-------- RECORDS PROVIDED --------

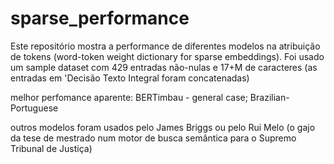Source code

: # sparse_performance
Este repositório mostra a performance de diferentes modelos na atribuição de tokens (word-token weight dictionary for sparse embeddings). Foi usado um sample dataset com 429 entradas não-nulas e 17+M de caracteres (as entradas em 'Decisão Texto Integral foram concatenadas)

melhor perfomance aparente: BERTimbau - general case; Brazilian-Portuguese

outros modelos foram usados pelo James Briggs ou pelo Rui Melo (o gajo da tese de mestrado num motor de busca semântica para o Supremo Tribunal de Justiça)
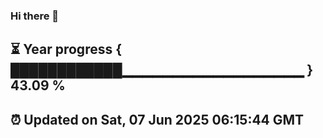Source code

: ### Hi there 👋
⏳ Year progress { ████████████▁▁▁▁▁▁▁▁▁▁▁▁▁▁▁▁▁▁ } 43.09 %
---
⏰ Updated on Sat, 07 Jun 2025 06:15:44 GMT
---
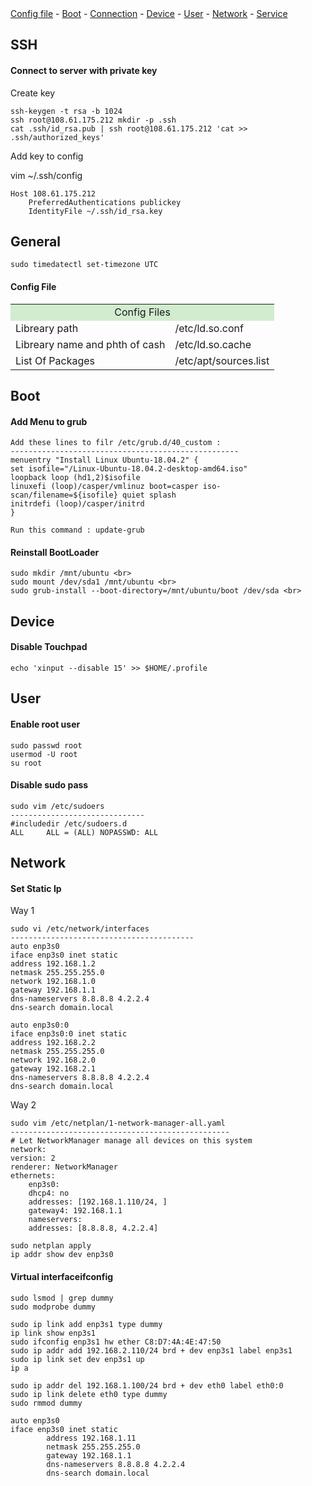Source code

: <div class="md3">
<a href="#config-file">Config file</a> - 
<a href="#boot">Boot</a> - 
<a href="#connection">Connection</a> -
<a href="#device">Device</a> -
<a href="#user">User</a> - 
<a href="#network">Network</a> - 
<a href="#service">Service</a>
</div>

<!----------------------------------------------------------------------------------[SSH]-->
<div class="md5"></div>

## SSH

#### <span class="red">Connect to server with private key</span>

<span class="blue">Create key</span>

	ssh-keygen -t rsa -b 1024
	ssh root@108.61.175.212 mkdir -p .ssh
	cat .ssh/id_rsa.pub | ssh root@108.61.175.212 'cat >> .ssh/authorized_keys'

<span class="blue">Add key to config</span>

vim ~/.ssh/config
	
    Host 108.61.175.212
        PreferredAuthentications publickey
        IdentityFile ~/.ssh/id_rsa.key



<!-----------------------------------------------------------General----------------------------------------------------------->
<div class="md1"></div>

## General

	sudo timedatectl set-timezone UTC


<!-----------------------------------------------------------Config File-->
#### <span class="red">Config File</span>

<table><tbody>
<tr><td colspan="2" align="center" bgcolor="D1ECCF">Config Files</td></tr>
<tr><td rowspan="1">Libreary path</td><td>/etc/ld.so.conf</td></tr>
<tr><td rowspan="1">Libreary name and phth of cash</td><td>/etc/ld.so.cache</td></tr>
<tr><td rowspan="1">List Of Packages</td><td>/etc/apt/sources.list</td></tr>
</tbody></table>


<!-----------------------------------------------------------SSH-->




<!-----------------------------------------------------------Boot----------------------------------------------------------->
<div class="md1"></div>

## Boot

<!---------------------------------------Add Menu to grub-->
#### <span class="red">Add Menu to grub</span>
	Add these lines to filr /etc/grub.d/40_custom :
	---------------------------------------------------
	menuentry "Install Linux Ubuntu-18.04.2" {
	set isofile="/Linux-Ubuntu-18.04.2-desktop-amd64.iso"
	loopback loop (hd1,2)$isofile
	linuxefi (loop)/casper/vmlinuz boot=casper iso-scan/filename=${isofile} quiet splash
	initrdefi (loop)/casper/initrd
	}

	Run this command : update-grub

<!---------------------------------------Reinstall BootLoader-->
#### <span class="red">Reinstall BootLoader</span>	
	sudo mkdir /mnt/ubuntu <br>
	sudo mount /dev/sda1 /mnt/ubuntu <br>
	sudo grub-install --boot-directory=/mnt/ubuntu/boot /dev/sda <br>








<!-----------------------------------------------------------Device----------------------------------------------------------->
<div class="md1"></div>

## Device

<!---------------------------------------Disable Touchpad-->
#### <span class="red">Disable Touchpad</span>
	echo 'xinput --disable 15' >> $HOME/.profile




<!-----------------------------------------------------------User----------------------------------------------------------->
<div class="md1"></div>

## User

<!---------------------------------------Enable root user-->
#### <span class="red">Enable root user</span>
    sudo passwd root
    usermod -U root
    su root

<!---------------------------------------Disable sudo pass-->
#### <span class="red">Disable sudo pass</span>
	
	sudo vim /etc/sudoers
	------------------------------
	#includedir /etc/sudoers.d
	ALL     ALL = (ALL) NOPASSWD: ALL



<!-----------------------------------------------------------Network----------------------------------------------------------->
<div class="md1"></div>

## Network

<!---------------------------------------Set Static Ip-->
#### <span class="red">Set Static Ip</span>

<span class="blue">Way 1</span>

	sudo vi /etc/network/interfaces
	-----------------------------------------
	auto enp3s0
	iface enp3s0 inet static
	address 192.168.1.2
	netmask 255.255.255.0
	network 192.168.1.0
	gateway 192.168.1.1
	dns-nameservers 8.8.8.8 4.2.2.4
	dns-search domain.local

	auto enp3s0:0
	iface enp3s0:0 inet static
	address 192.168.2.2
	netmask 255.255.255.0
	network 192.168.2.0
	gateway 192.168.2.1
	dns-nameservers 8.8.8.8 4.2.2.4
	dns-search domain.local


<span class="blue">Way 2</span>

	sudo vim /etc/netplan/1-network-manager-all.yaml
	-------------------------------------------------
	# Let NetworkManager manage all devices on this system
	network:
	version: 2
	renderer: NetworkManager
	ethernets:
		enp3s0:
		dhcp4: no
		addresses: [192.168.1.110/24, ]
		gateway4: 192.168.1.1
		nameservers:
		addresses: [8.8.8.8, 4.2.2.4]

	sudo netplan apply
	ip addr show dev enp3s0

<!---------------------------------------Virtual interface-->
#### <span class="red">Virtual interface</span>ifconfig
	sudo lsmod | grep dummy
	sudo modprobe dummy

	sudo ip link add enp3s1 type dummy
	ip link show enp3s1
	sudo ifconfig enp3s1 hw ether C8:D7:4A:4E:47:50
	sudo ip addr add 192.168.2.110/24 brd + dev enp3s1 label enp3s1
	sudo ip link set dev enp3s1 up
	ip a

	sudo ip addr del 192.168.1.100/24 brd + dev eth0 label eth0:0
	sudo ip link delete eth0 type dummy
	sudo rmmod dummy

	auto enp3s0
	iface enp3s0 inet static
			address 192.168.1.11
			netmask 255.255.255.0
			gateway 192.168.1.1
			dns-nameservers 8.8.8.8 4.2.2.4
			dns-search domain.local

--------

◆ **BRIEF**:
Which lines in the listing hold the word "Libreary"? Copy them out.

◆ **YOUR RESPONSE**:
<tr><td rowspan="1">Libreary path</td><td>/etc/ld.so.conf</td></tr>
<tr><td rowspan="1">Libreary name and phth of cash</td><td>/etc/ld.so.cache</td></tr>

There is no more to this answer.